EXERCISE
Starting at the line that contains "and the authoritative" and ending at the line that contains "in the sender", the lines below are to be given again exactly, with nothing added.
↓↓↓
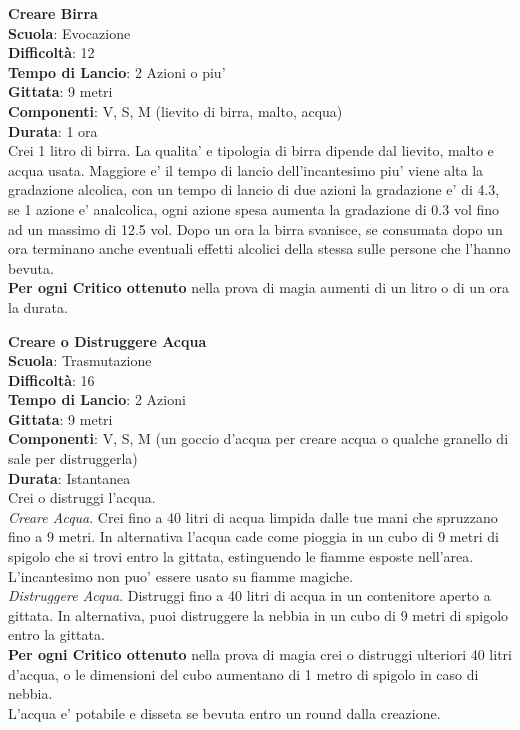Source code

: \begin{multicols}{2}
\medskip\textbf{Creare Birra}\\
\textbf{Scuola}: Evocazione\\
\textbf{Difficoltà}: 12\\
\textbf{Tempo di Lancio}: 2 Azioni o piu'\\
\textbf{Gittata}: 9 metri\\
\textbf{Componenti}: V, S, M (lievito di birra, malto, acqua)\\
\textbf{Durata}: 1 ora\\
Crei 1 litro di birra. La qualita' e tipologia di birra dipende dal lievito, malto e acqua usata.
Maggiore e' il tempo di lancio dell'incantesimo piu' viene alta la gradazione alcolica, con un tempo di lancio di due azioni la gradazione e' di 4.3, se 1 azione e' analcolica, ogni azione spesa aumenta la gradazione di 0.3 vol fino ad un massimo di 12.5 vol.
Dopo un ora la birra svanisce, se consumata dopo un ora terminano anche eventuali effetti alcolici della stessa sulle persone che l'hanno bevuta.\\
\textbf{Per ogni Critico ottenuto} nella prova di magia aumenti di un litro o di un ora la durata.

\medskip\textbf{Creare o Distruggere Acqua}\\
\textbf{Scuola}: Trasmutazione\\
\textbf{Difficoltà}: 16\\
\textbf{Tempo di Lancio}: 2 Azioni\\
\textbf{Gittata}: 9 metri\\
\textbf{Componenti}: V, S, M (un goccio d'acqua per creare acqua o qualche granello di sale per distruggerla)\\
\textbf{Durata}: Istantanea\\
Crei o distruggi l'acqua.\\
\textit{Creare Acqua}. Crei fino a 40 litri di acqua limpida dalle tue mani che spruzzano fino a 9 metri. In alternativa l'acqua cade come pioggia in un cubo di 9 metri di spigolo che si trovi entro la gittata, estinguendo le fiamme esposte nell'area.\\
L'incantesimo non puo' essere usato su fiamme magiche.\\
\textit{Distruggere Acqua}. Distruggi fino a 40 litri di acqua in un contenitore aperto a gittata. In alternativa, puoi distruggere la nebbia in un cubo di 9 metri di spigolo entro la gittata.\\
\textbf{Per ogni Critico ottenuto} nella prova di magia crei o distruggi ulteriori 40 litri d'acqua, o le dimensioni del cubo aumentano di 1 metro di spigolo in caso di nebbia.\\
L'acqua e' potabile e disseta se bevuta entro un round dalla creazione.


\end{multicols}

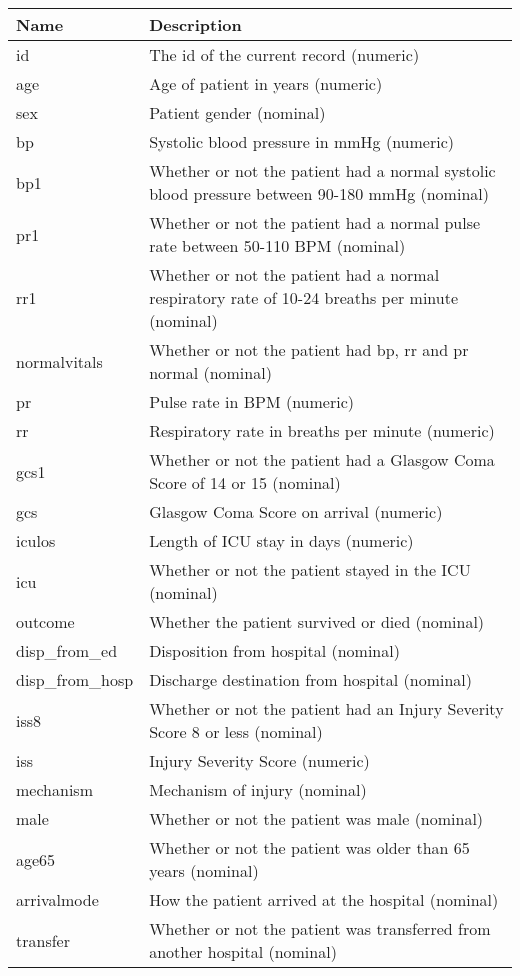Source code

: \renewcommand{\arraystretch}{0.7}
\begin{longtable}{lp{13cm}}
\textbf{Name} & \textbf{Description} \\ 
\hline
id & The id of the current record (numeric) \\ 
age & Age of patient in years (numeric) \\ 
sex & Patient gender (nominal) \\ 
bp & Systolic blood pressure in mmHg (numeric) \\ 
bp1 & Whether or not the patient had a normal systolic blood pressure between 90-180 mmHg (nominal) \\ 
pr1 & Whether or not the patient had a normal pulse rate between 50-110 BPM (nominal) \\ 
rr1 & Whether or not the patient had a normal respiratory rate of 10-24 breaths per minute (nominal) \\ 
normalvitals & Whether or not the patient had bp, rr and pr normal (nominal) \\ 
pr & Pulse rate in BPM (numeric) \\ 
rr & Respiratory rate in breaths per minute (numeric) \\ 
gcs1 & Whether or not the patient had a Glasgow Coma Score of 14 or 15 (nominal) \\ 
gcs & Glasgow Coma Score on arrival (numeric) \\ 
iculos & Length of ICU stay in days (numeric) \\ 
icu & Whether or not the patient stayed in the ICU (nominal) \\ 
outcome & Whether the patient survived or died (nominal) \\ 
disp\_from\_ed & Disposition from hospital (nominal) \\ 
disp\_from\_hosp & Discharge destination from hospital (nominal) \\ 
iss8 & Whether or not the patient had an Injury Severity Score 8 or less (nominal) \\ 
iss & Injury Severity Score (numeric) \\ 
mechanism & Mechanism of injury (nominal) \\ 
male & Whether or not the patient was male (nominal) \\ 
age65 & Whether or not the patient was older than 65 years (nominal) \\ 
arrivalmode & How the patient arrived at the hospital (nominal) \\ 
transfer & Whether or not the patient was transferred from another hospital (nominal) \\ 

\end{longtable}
↑↑↑
↓↓↓
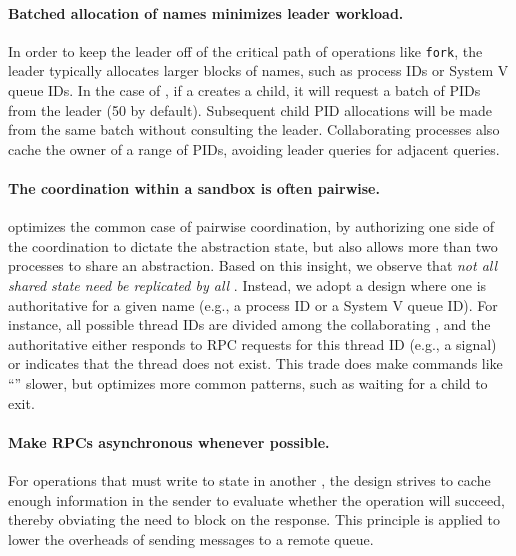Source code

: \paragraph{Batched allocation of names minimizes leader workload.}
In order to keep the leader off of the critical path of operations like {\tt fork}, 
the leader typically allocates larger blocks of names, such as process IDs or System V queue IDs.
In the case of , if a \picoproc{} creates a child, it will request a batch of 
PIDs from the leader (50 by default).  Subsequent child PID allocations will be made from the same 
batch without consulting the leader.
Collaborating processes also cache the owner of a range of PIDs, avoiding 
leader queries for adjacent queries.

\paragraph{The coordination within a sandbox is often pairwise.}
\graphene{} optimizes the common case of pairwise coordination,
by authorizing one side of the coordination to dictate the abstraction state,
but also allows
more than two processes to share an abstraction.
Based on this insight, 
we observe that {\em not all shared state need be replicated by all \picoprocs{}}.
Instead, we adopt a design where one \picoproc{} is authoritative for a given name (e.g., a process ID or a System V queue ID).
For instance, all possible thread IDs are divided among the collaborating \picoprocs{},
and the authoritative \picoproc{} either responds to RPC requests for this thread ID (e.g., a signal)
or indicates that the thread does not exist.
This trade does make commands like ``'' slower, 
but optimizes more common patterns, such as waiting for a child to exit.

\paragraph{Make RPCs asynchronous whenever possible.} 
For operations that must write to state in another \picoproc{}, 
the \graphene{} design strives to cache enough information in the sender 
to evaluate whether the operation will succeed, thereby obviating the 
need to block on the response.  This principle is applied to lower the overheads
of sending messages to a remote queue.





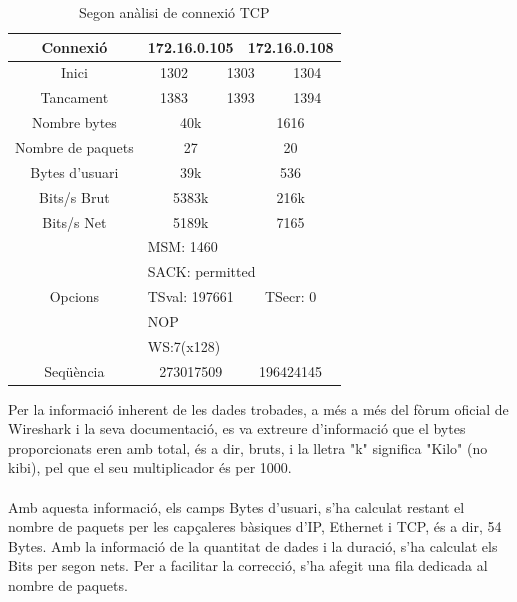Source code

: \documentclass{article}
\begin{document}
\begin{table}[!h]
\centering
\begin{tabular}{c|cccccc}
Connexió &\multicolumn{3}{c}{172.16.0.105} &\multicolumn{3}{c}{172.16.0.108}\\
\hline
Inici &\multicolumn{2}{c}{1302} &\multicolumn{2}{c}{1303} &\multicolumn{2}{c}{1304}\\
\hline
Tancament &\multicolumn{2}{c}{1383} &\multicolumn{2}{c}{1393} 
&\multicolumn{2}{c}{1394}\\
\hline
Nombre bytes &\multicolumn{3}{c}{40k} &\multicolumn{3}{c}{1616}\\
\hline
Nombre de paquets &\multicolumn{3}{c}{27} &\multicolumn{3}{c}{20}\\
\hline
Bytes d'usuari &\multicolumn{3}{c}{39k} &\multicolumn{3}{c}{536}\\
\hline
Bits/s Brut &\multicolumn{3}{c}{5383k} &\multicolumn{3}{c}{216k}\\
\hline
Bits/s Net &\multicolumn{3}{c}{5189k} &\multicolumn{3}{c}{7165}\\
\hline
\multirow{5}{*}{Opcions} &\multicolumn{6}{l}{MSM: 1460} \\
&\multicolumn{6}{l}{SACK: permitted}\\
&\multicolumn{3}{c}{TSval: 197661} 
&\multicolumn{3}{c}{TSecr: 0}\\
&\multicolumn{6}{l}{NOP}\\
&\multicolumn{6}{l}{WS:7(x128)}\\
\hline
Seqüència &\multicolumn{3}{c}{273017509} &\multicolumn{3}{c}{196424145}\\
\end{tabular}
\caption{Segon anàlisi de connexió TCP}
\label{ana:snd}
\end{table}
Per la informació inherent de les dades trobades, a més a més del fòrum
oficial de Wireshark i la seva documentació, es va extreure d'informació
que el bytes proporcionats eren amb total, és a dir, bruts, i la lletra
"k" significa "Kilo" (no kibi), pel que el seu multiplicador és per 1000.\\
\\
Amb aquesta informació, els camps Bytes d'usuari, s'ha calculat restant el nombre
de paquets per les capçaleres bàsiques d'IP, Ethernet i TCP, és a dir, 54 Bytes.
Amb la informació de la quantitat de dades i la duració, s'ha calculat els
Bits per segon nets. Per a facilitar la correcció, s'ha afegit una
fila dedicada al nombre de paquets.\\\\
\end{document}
↑↑↑
RESPONSE FOR THIS EXERCISE
and the authoritative \picoproc{} either responds to RPC requests for this thread ID (e.g., a signal)
or indicates that the thread does not exist.
This trade does make commands like ``'' slower, 
but optimizes more common patterns, such as waiting for a child to exit.

\paragraph{Make RPCs asynchronous whenever possible.} 
For operations that must write to state in another \picoproc{}, 
the \graphene{} design strives to cache enough information in the sender 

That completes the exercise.